Exhibit 10.10
RICHARD L. KRAMER
NONCOMPETITION AGREEMENT
THIS NONCOMPETITION AGREEMENT (this
“ Agreement ”) is entered into as of December
20, 2005 by and between Republic Property Trust, a Maryland real
estate investment trust (the “ Company ”) and
Richard L. Kramer, the Chairman (the “ Chairman
”) of the Board of Trustees of the Company (the “
Board ”).
WHEREAS, the Company and Republic
Property Limited Partnership, a Delaware limited partnership and
wholly owned operating partnership subsidiary of the Company (the
“ Operating Partnership ”), are engaging in
various related transactions pursuant to which, among other things,
(i) the Operating Partnership would acquire interests in
various limited liability companies that own real estate
properties, and (ii) the Company would effect an initial
public offering of its common shares of beneficial interest, par
value $0.01 per share, and contribute the proceeds therefrom for a
like number of units of partnership interest in the Operating
Partnership (the “ IPO ”, and together with the
other transactions in connection therewith, the “ IPO
Transactions ”);
WHEREAS, the Chairman is a
co-founder and co-owner of Republic Properties Corporation (“
RPC ”), a private real estate development,
redevelopment and management company founded by the Chairman and
Steven A. Grigg;
WHEREAS, the Company and the
Chairman agree that, as part of the IPO Transactions, the Chairman
will not engage in competition with the Company and will refrain
from taking certain other actions pursuant to the terms and
conditions hereof in an effort to protect the Company’s
legitimate business interests and goodwill and for other business
purposes; and
WHEREAS, RPC has also agreed to
enter an agreement not to engage in competition with the Company on
terms and conditions that are similar to this Agreement.

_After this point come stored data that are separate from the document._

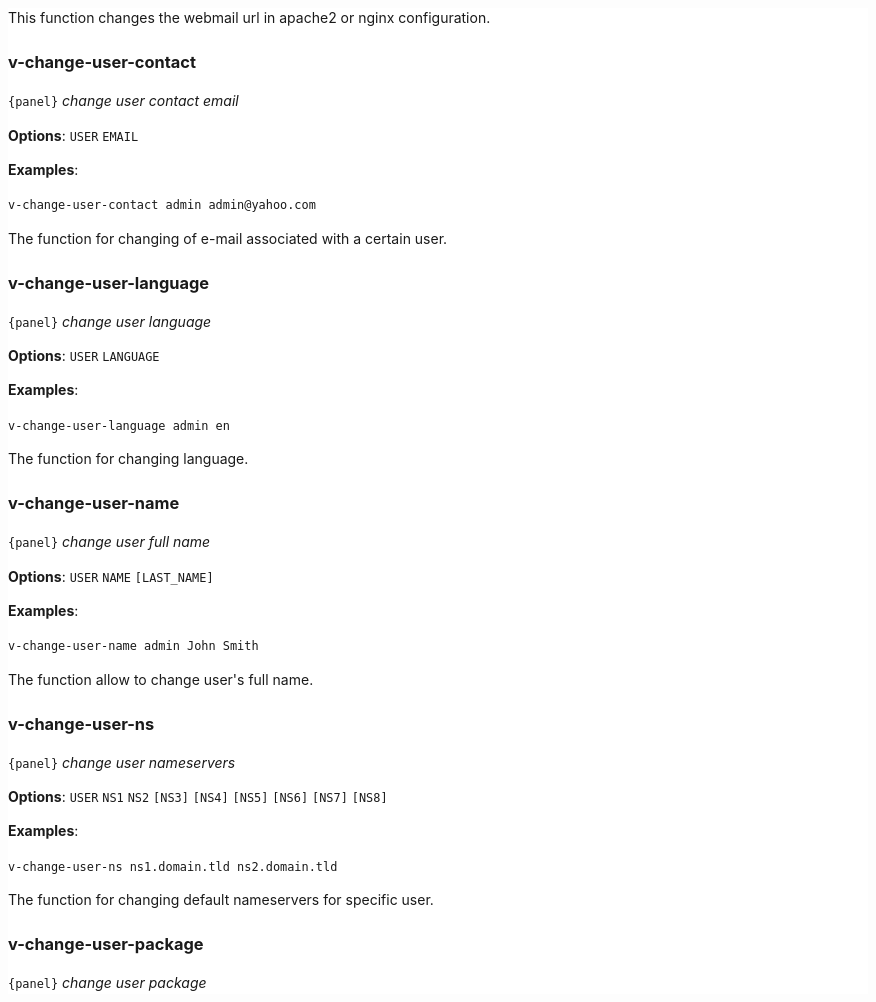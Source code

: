This function changes the webmail url in apache2 or nginx configuration.

### v-change-user-contact
`{panel}` 
*change user contact email*

**Options**: `USER` `EMAIL` 

**Examples**:
```bash
v-change-user-contact admin admin@yahoo.com
```

The function for changing of e-mail associated with a certain user.

### v-change-user-language
`{panel}` 
*change user language*

**Options**: `USER` `LANGUAGE` 

**Examples**:
```bash
v-change-user-language admin en
```

The function for changing language.

### v-change-user-name
`{panel}` 
*change user full name*

**Options**: `USER` `NAME` `[LAST_NAME]` 

**Examples**:
```bash
v-change-user-name admin John Smith
```

The function allow to change user's full name.

### v-change-user-ns
`{panel}` 
*change user nameservers*

**Options**: `USER` `NS1` `NS2` `[NS3]` `[NS4]` `[NS5]` `[NS6]` `[NS7]` `[NS8]` 

**Examples**:
```bash
v-change-user-ns ns1.domain.tld ns2.domain.tld
```

The function for changing default nameservers for specific user.

### v-change-user-package
`{panel}` 
*change user package*
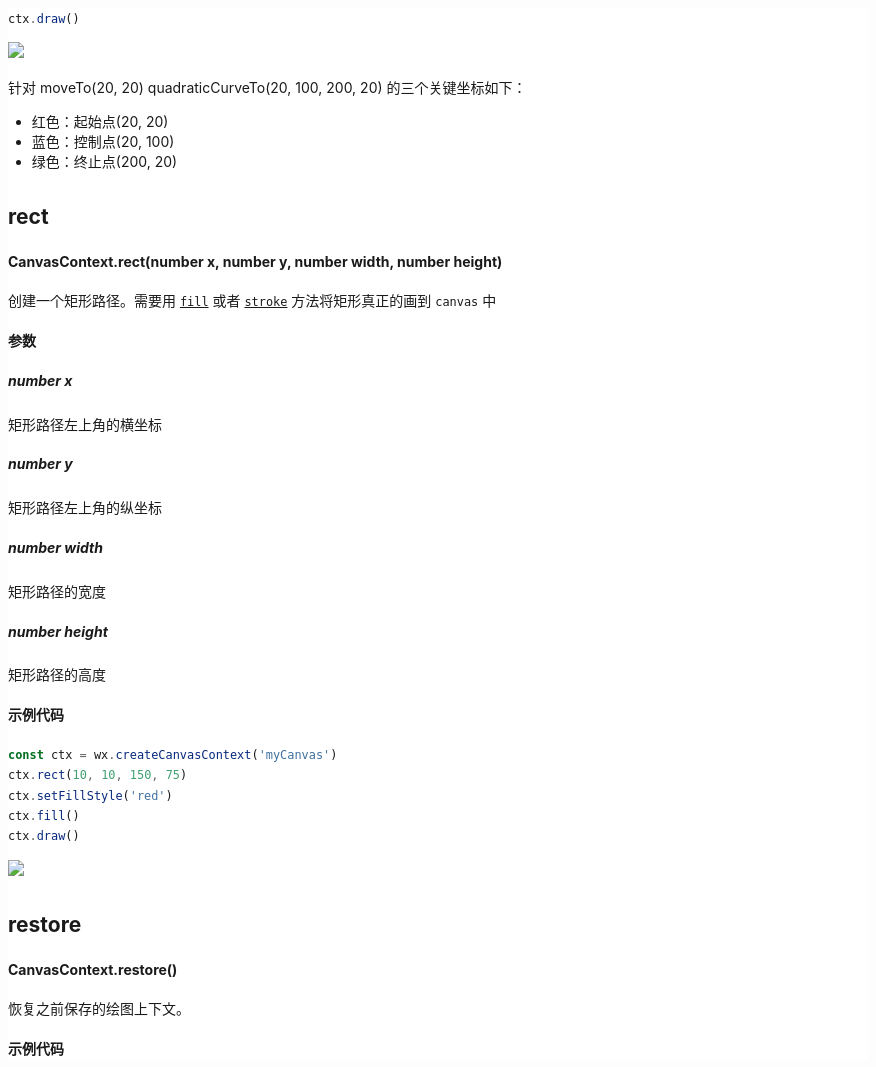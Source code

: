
 ```javascript
ctx.draw()
```

![](https://qzonestyle.gtimg.cn/aoi/sola/20190426160253_RbdDDG7VmY.png?t=19022220)

针对 moveTo(20, 20) quadraticCurveTo(20, 100, 200, 20) 的三个关键坐标如下：

* 红色：起始点(20, 20)
* 蓝色：控制点(20, 100)
* 绿色：终止点(200, 20)

## rect

#### CanvasContext.rect(number x, number y, number width, number height)

创建一个矩形路径。需要用 [`fill`](#fill) 或者 [`stroke`](#stroke) 方法将矩形真正的画到 `canvas` 中

#### 参数

##### number x

矩形路径左上角的横坐标

##### number y

矩形路径左上角的纵坐标

##### number width

矩形路径的宽度

##### number height

矩形路径的高度

#### 示例代码

```javascript
const ctx = wx.createCanvasContext('myCanvas')
ctx.rect(10, 10, 150, 75)
ctx.setFillStyle('red')
ctx.fill()
ctx.draw()
```

![](https://qzonestyle.gtimg.cn/aoi/sola/20190426155252_6R9DZVEXrS.png?t=19022220)

## restore

#### CanvasContext.restore()

恢复之前保存的绘图上下文。

#### 示例代码
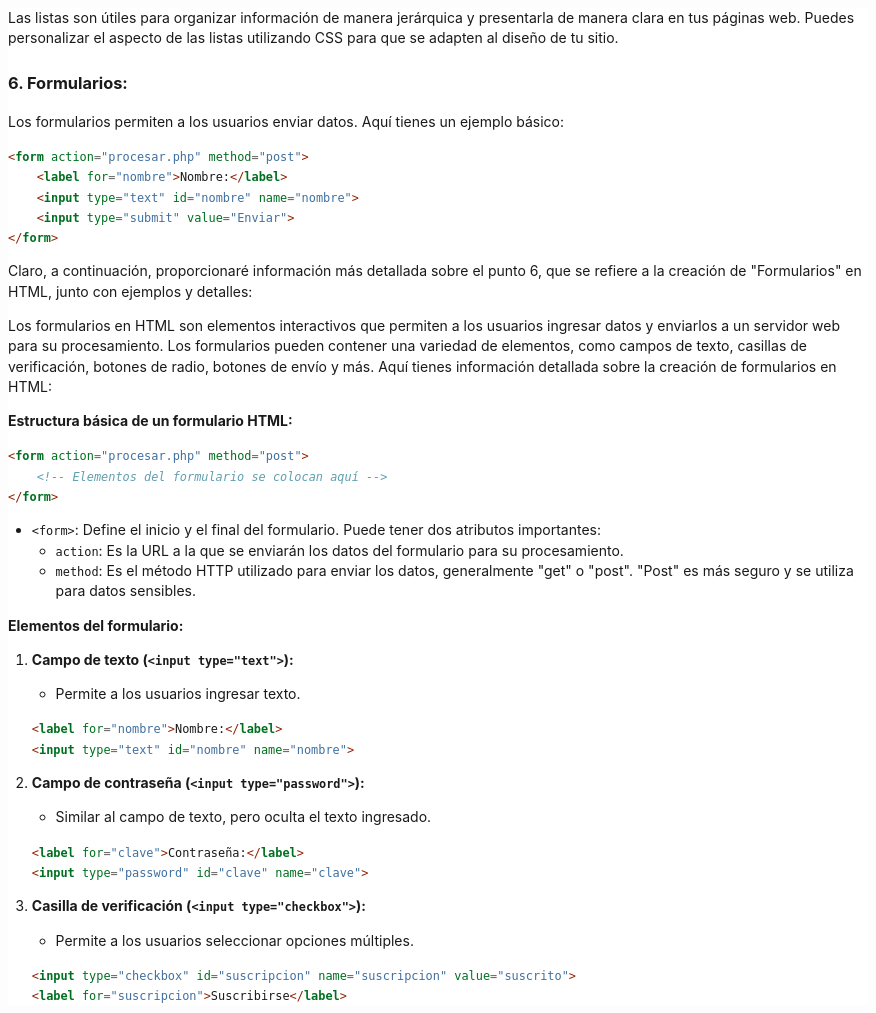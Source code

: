 Las listas son útiles para organizar información de manera jerárquica y presentarla de manera clara en tus páginas web. Puedes personalizar el aspecto de las listas utilizando CSS para que se adapten al diseño de tu sitio.

### 6. **Formularios**:
   Los formularios permiten a los usuarios enviar datos. Aquí tienes un ejemplo básico:

   ```html
   <form action="procesar.php" method="post">
       <label for="nombre">Nombre:</label>
       <input type="text" id="nombre" name="nombre">
       <input type="submit" value="Enviar">
   </form>
   ```

   Claro, a continuación, proporcionaré información más detallada sobre el punto 6, que se refiere a la creación de "Formularios" en HTML, junto con ejemplos y detalles:

Los formularios en HTML son elementos interactivos que permiten a los usuarios ingresar datos y enviarlos a un servidor web para su procesamiento. Los formularios pueden contener una variedad de elementos, como campos de texto, casillas de verificación, botones de radio, botones de envío y más. Aquí tienes información detallada sobre la creación de formularios en HTML:

**Estructura básica de un formulario HTML:**
```html
<form action="procesar.php" method="post">
    <!-- Elementos del formulario se colocan aquí -->
</form>
```

- `<form>`: Define el inicio y el final del formulario. Puede tener dos atributos importantes:
  - `action`: Es la URL a la que se enviarán los datos del formulario para su procesamiento.
  - `method`: Es el método HTTP utilizado para enviar los datos, generalmente "get" o "post". "Post" es más seguro y se utiliza para datos sensibles.

**Elementos del formulario:**

1. **Campo de texto (`<input type="text">`):**
   - Permite a los usuarios ingresar texto.

   ```html
   <label for="nombre">Nombre:</label>
   <input type="text" id="nombre" name="nombre">
   ```

2. **Campo de contraseña (`<input type="password">`):**
   - Similar al campo de texto, pero oculta el texto ingresado.

   ```html
   <label for="clave">Contraseña:</label>
   <input type="password" id="clave" name="clave">
   ```

3. **Casilla de verificación (`<input type="checkbox">`):**
   - Permite a los usuarios seleccionar opciones múltiples.

   ```html
   <input type="checkbox" id="suscripcion" name="suscripcion" value="suscrito">
   <label for="suscripcion">Suscribirse</label>
   ```
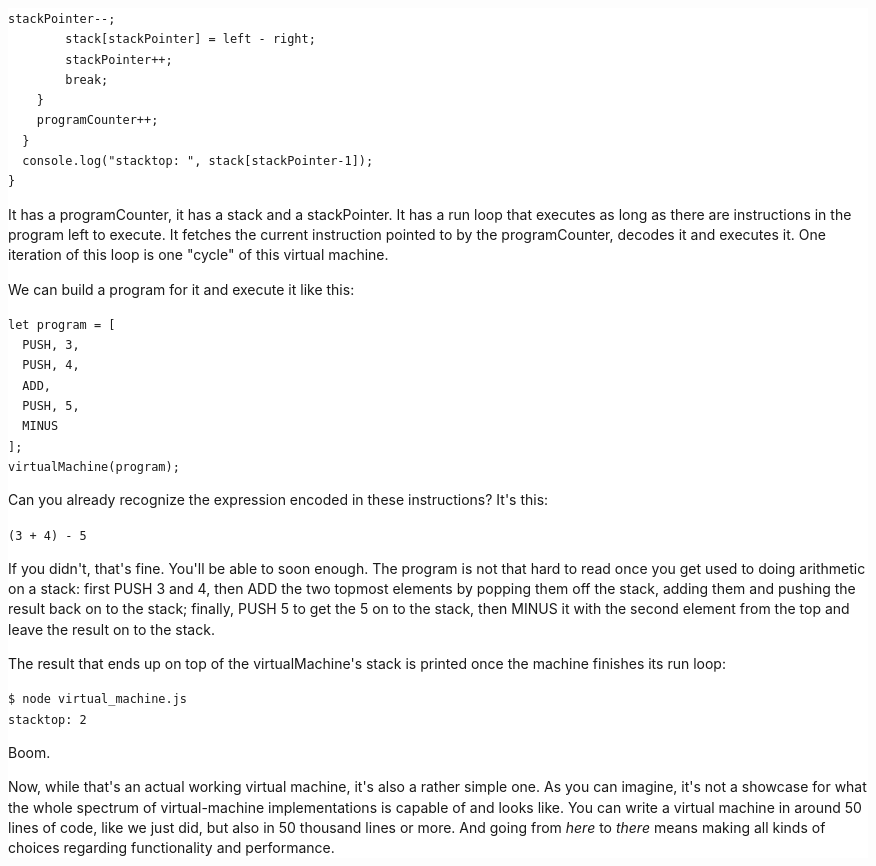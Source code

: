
 ```
stackPointer--;
        stack[stackPointer] = left - right;
        stackPointer++;
        break;
    }
    programCounter++;
  }
  console.log("stacktop: ", stack[stackPointer-1]);
}
```

It has a programCounter, it has a stack and a stackPointer. It has a run loop that executes as long as there are instructions in the program left to execute. It fetches the current instruction pointed to by the programCounter, decodes it and executes it. One iteration of this loop is one "cycle" of this virtual machine.

We can build a program for it and execute it like this:

```
let program = [
  PUSH, 3,
  PUSH, 4,
  ADD,
  PUSH, 5,
  MINUS
];
virtualMachine(program);
```

Can you already recognize the expression encoded in these instructions? It's this:

```
(3 + 4) - 5
```

If you didn't, that's fine. You'll be able to soon enough. The program is not that hard to read once you get used to doing arithmetic on a stack: first PUSH 3 and 4, then ADD the two topmost elements by popping them off the stack, adding them and pushing the result back on to the stack; finally, PUSH 5 to get the 5 on to the stack, then MINUS it with the second element from the top and leave the result on to the stack.

The result that ends up on top of the virtualMachine's stack is printed once the machine finishes its run loop:

```
$ node virtual_machine.js
stacktop: 2
```

Boom.

Now, while that's an actual working virtual machine, it's also a rather simple one. As you can imagine, it's not a showcase for what the whole spectrum of virtual-machine implementations is capable of and looks like. You can write a virtual machine in around 50 lines of code, like we just did, but also in 50 thousand lines or more. And going from *here* to *there* means making all kinds of choices regarding functionality and performance.
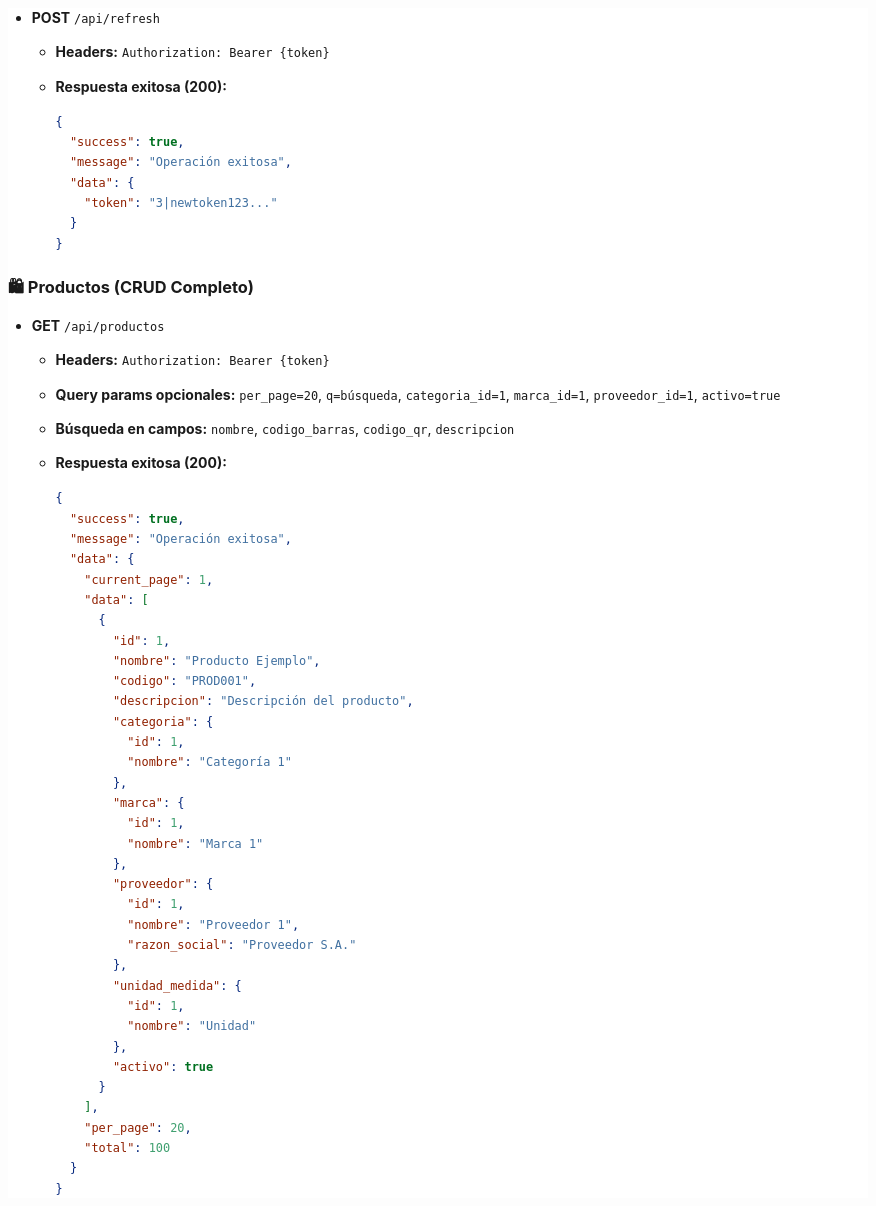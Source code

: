 - **POST** `/api/refresh`
  - **Headers:** `Authorization: Bearer {token}`
  - **Respuesta exitosa (200):**

    ```json
    {
      "success": true,
      "message": "Operación exitosa",
      "data": {
        "token": "3|newtoken123..."
      }
    }
    ```

### 🛍️ Productos (CRUD Completo)

- **GET** `/api/productos`
  - **Headers:** `Authorization: Bearer {token}`
  - **Query params opcionales:** `per_page=20`, `q=búsqueda`, `categoria_id=1`, `marca_id=1`, `proveedor_id=1`, `activo=true`
  - **Búsqueda en campos:** `nombre`, `codigo_barras`, `codigo_qr`, `descripcion`
  - **Respuesta exitosa (200):**

    ```json
    {
      "success": true,
      "message": "Operación exitosa",
      "data": {
        "current_page": 1,
        "data": [
          {
            "id": 1,
            "nombre": "Producto Ejemplo",
            "codigo": "PROD001",
            "descripcion": "Descripción del producto",
            "categoria": {
              "id": 1,
              "nombre": "Categoría 1"
            },
            "marca": {
              "id": 1,
              "nombre": "Marca 1"
            },
            "proveedor": {
              "id": 1,
              "nombre": "Proveedor 1",
              "razon_social": "Proveedor S.A."
            },
            "unidad_medida": {
              "id": 1,
              "nombre": "Unidad"
            },
            "activo": true
          }
        ],
        "per_page": 20,
        "total": 100
      }
    }
    ```
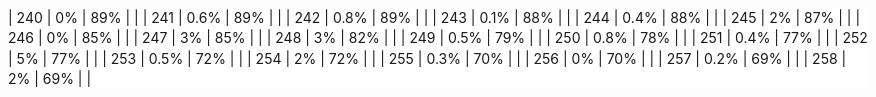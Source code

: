 | 240 | 0% | 89% |  |
| 241 | 0.6% | 89% |  |
| 242 | 0.8% | 89% |  |
| 243 | 0.1% | 88% |  |
| 244 | 0.4% | 88% |  |
| 245 | 2% | 87% |  |
| 246 | 0% | 85% |  |
| 247 | 3% | 85% |  |
| 248 | 3% | 82% |  |
| 249 | 0.5% | 79% |  |
| 250 | 0.8% | 78% |  |
| 251 | 0.4% | 77% |  |
| 252 | 5% | 77% |  |
| 253 | 0.5% | 72% |  |
| 254 | 2% | 72% |  |
| 255 | 0.3% | 70% |  |
| 256 | 0% | 70% |  |
| 257 | 0.2% | 69% |  |
| 258 | 2% | 69% |  |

NOW, THEREFORE, in consideration of
the foregoing and other good and valuable consideration, the
receipt and sufficiency of which hereby are acknowledged, the
parties hereto agree as follows:
1.
Noncompetition . The Chairman agrees with the Company
that for the longer of (i) the three-year period beginning on the
date of this Agreement, (ii) the period during which the Chairman
is a member of the Board of the Company (or any successor thereto),
or (iii) in the event that the Chairman is removed as a member of
the Board of the Company for cause, one and one-half (1-1/2) years
thereafter (the “ Restricted Period ”), the
Chairman will not engage in any business involving the development,
construction, acquisition, ownership or operation of institutional
grade office property real estate (the “ Company
Business ”), whether such business is conducted by the
Chairman individually or as a principal, partner, member,
stockholder, director, trustee, officer, employee or independent
contractor of any Person (as defined below); provided,
however , that this Section 1 shall not be deemed to prohibit
any of the following: (a) any of the real estate (and real
estate-related) activities listed on Schedule A hereto and
the Chairman’s ownership, marketing, sale, transfer or
exchange of any of the Chairman’s interests in any
of the properties or entities listed
on Schedule A hereto, (b) the direct or indirect ownership
by the Chairman of up to five percent of the outstanding equity
interests of any public company, (c) any activities with respect to
non-institutional grade office property real estate or Non-Office
Building Real Estate, including, without limitation, residential,
hotel, retail, industrial or recreational, and (d) a direct or
indirect ownership by the Chairman of equity or similar ownership
interests of any corporation, partnership, limited liability
company, joint venture, association or other entity that is not a
public company, provided that the Chairman is not involved in the
management or operation of such Person or its business (as a
director, trustee, officer, employee or otherwise) and such Person
is not engaged in the Company Business. Notwithstanding the
foregoing, during the one and one-half (1-1/2) year
“tail” period included in the Restricted Period, the
restrictions set forth in this Section 1 shall apply only within
the following “ Restricted Areas ”: (I) the
District of Columbia and the states of Maryland and Virginia; and
(II) the area within a 50-mile radius of any property owned or
leased by the REIT, as of the date of the Chairman’s removal
as a member of the Board. For purposes of this Agreement, (i)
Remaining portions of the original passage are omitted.